- What is expected:
If a line in the records below contains the word "gives", return that line.

- Material to process:
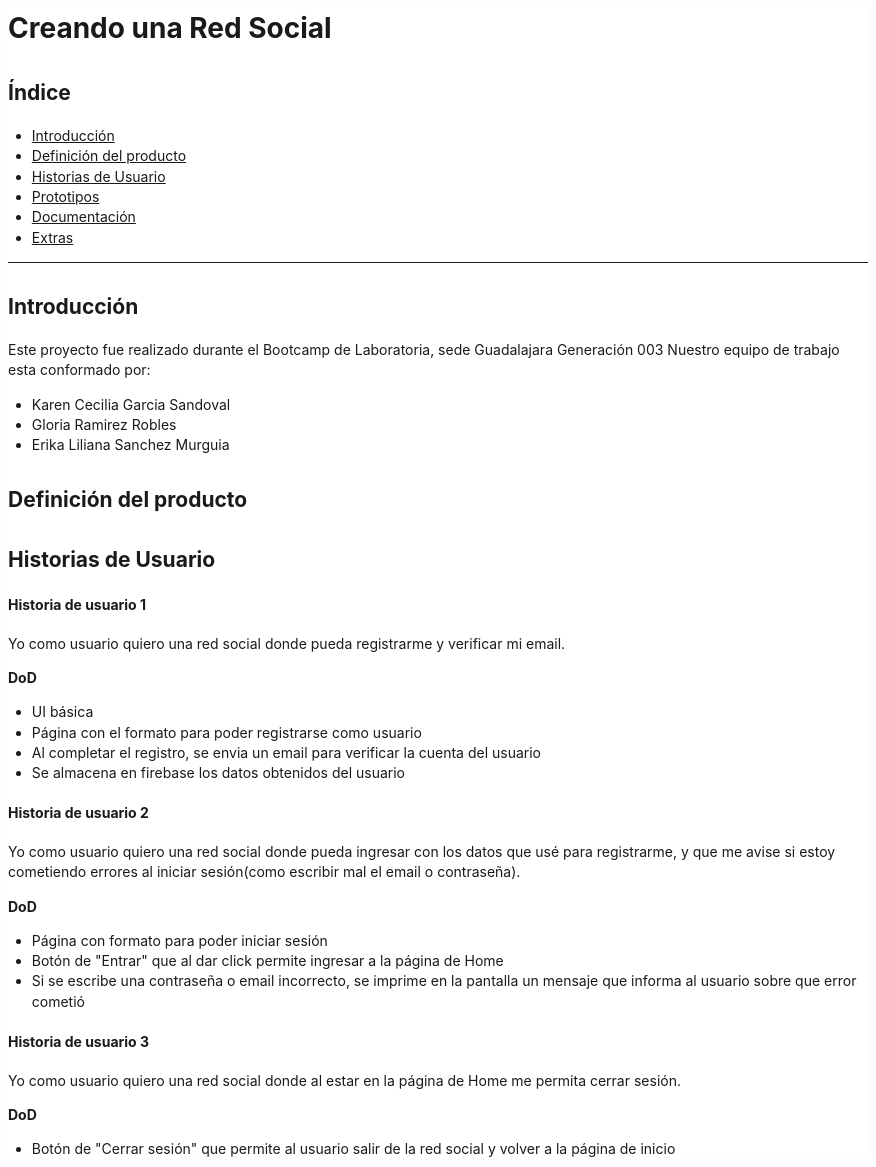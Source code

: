 # Creando una Red Social

## Índice

- [Introducción](#introduccion)
- [Definición del producto](#definición-del-producto)
- [Historias de Usuario](#historias-de-usuario)
- [Prototipos](#prototipos)
- [Documentación](#documentación)
- [Extras](#extras)

---
## Introducción
Este proyecto fue realizado durante el Bootcamp de Laboratoria, sede Guadalajara Generación 003
Nuestro equipo de trabajo esta conformado por:
- Karen Cecilia Garcia Sandoval
- Gloria Ramirez Robles
- Erika Liliana Sanchez Murguia

## Definición del producto

## Historias de Usuario
#### Historia de usuario 1
Yo como usuario quiero una red social donde pueda registrarme y verificar mi email.

**DoD**
- UI básica
- Página con el formato para poder registrarse como usuario
- Al completar el registro, se envia un email para verificar la cuenta del usuario
- Se almacena en firebase los datos obtenidos del usuario

#### Historia de usuario 2
Yo como usuario quiero una red social donde pueda ingresar con los datos que usé para registrarme, y que me avise si estoy cometiendo errores al iniciar sesión(como escribir mal el email o contraseña).

**DoD**
- Página con formato para poder iniciar sesión
- Botón de "Entrar" que al dar click permite ingresar a la página de Home
- Si se escribe una contraseña o email incorrecto, se imprime en la pantalla un mensaje que informa al usuario sobre que error cometió

#### Historia de usuario 3
Yo como usuario quiero una red social donde al estar en la página de Home me permita cerrar sesión.

**DoD**
- Botón de "Cerrar sesión" que permite al usuario salir de la red social y volver a la página de inicio
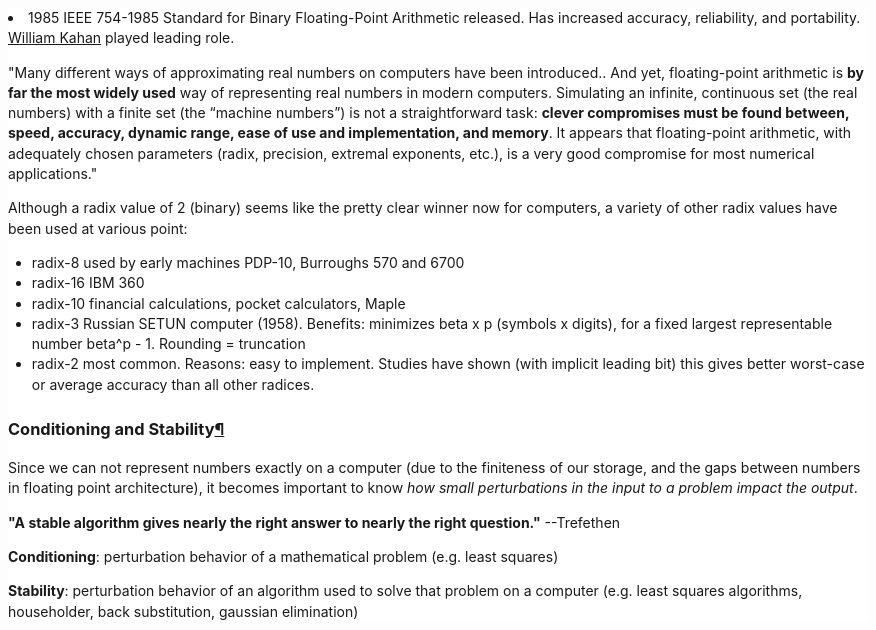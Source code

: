 <li>1985 IEEE 754-1985 Standard for Binary Floating-Point Arithmetic released.  Has increased accuracy, reliability, and portability.  <a href="https://people.eecs.berkeley.edu/~wkahan/">William Kahan</a> played leading role.</li>
</ul>

</div>
</div>
</div>
<div class="cell border-box-sizing text_cell rendered"><div class="inner_cell">
<div class="text_cell_render border-box-sizing rendered_html">
<p>"Many different ways of approximating real numbers on computers have been introduced.. And yet, floating-point arithmetic is <strong>by far the most widely used</strong> way of representing real numbers in modern computers. Simulating an infinite, continuous set (the real numbers) with a finite set (the “machine numbers”) is not a straightforward task: <strong>clever compromises must be found between, speed, accuracy, dynamic range, ease of use and implementation, and memory</strong>. It appears that floating-point arithmetic, with adequately chosen parameters (radix, precision, extremal exponents, etc.), is a very good compromise for most numerical applications."</p>

</div>
</div>
</div>
<div class="cell border-box-sizing text_cell rendered"><div class="inner_cell">
<div class="text_cell_render border-box-sizing rendered_html">
<p>Although a radix value of 2 (binary) seems like the pretty clear winner now for computers, a variety of other radix values have been used at various point:</p>
<ul>
<li>radix-8 used by early machines PDP-10, Burroughs 570 and 6700</li>
<li>radix-16 IBM 360</li>
<li>radix-10 financial calculations, pocket calculators, Maple</li>
<li>radix-3 Russian SETUN computer (1958).  Benefits: minimizes beta x p (symbols x digits), for a fixed largest representable number beta^p - 1.  Rounding = truncation</li>
<li>radix-2 most common.  Reasons: easy to implement.  Studies have shown (with implicit leading bit) this gives better worst-case or average accuracy than all other radices.</li>
</ul>

</div>
</div>
</div>
<div class="cell border-box-sizing text_cell rendered"><div class="inner_cell">
<div class="text_cell_render border-box-sizing rendered_html">
<h3 id="Conditioning-and-Stability">Conditioning and Stability<a class="anchor-link" href="#Conditioning-and-Stability">&#182;</a></h3>
</div>
</div>
</div>
<div class="cell border-box-sizing text_cell rendered"><div class="inner_cell">
<div class="text_cell_render border-box-sizing rendered_html">
<p>Since we can not represent numbers exactly on a computer (due to the finiteness of our storage, and the gaps between numbers in floating point architecture), it becomes important to know <em>how small perturbations in the input to a problem impact the output</em>.</p>
<p><strong>"A stable algorithm gives nearly the right answer to nearly the right question."</strong> --Trefethen</p>
<p><strong>Conditioning</strong>: perturbation behavior of a mathematical problem (e.g. least squares)</p>
<p><strong>Stability</strong>: perturbation behavior of an algorithm used to solve that problem on a computer (e.g. least squares algorithms, householder, back substitution, gaussian elimination)</p>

- Response:
<li>radix-2 most common.  Reasons: easy to implement.  Studies have shown (with implicit leading bit) this gives better worst-case or average accuracy than all other radices.</li>
<p><strong>"A stable algorithm gives nearly the right answer to nearly the right question."</strong> --Trefethen</p>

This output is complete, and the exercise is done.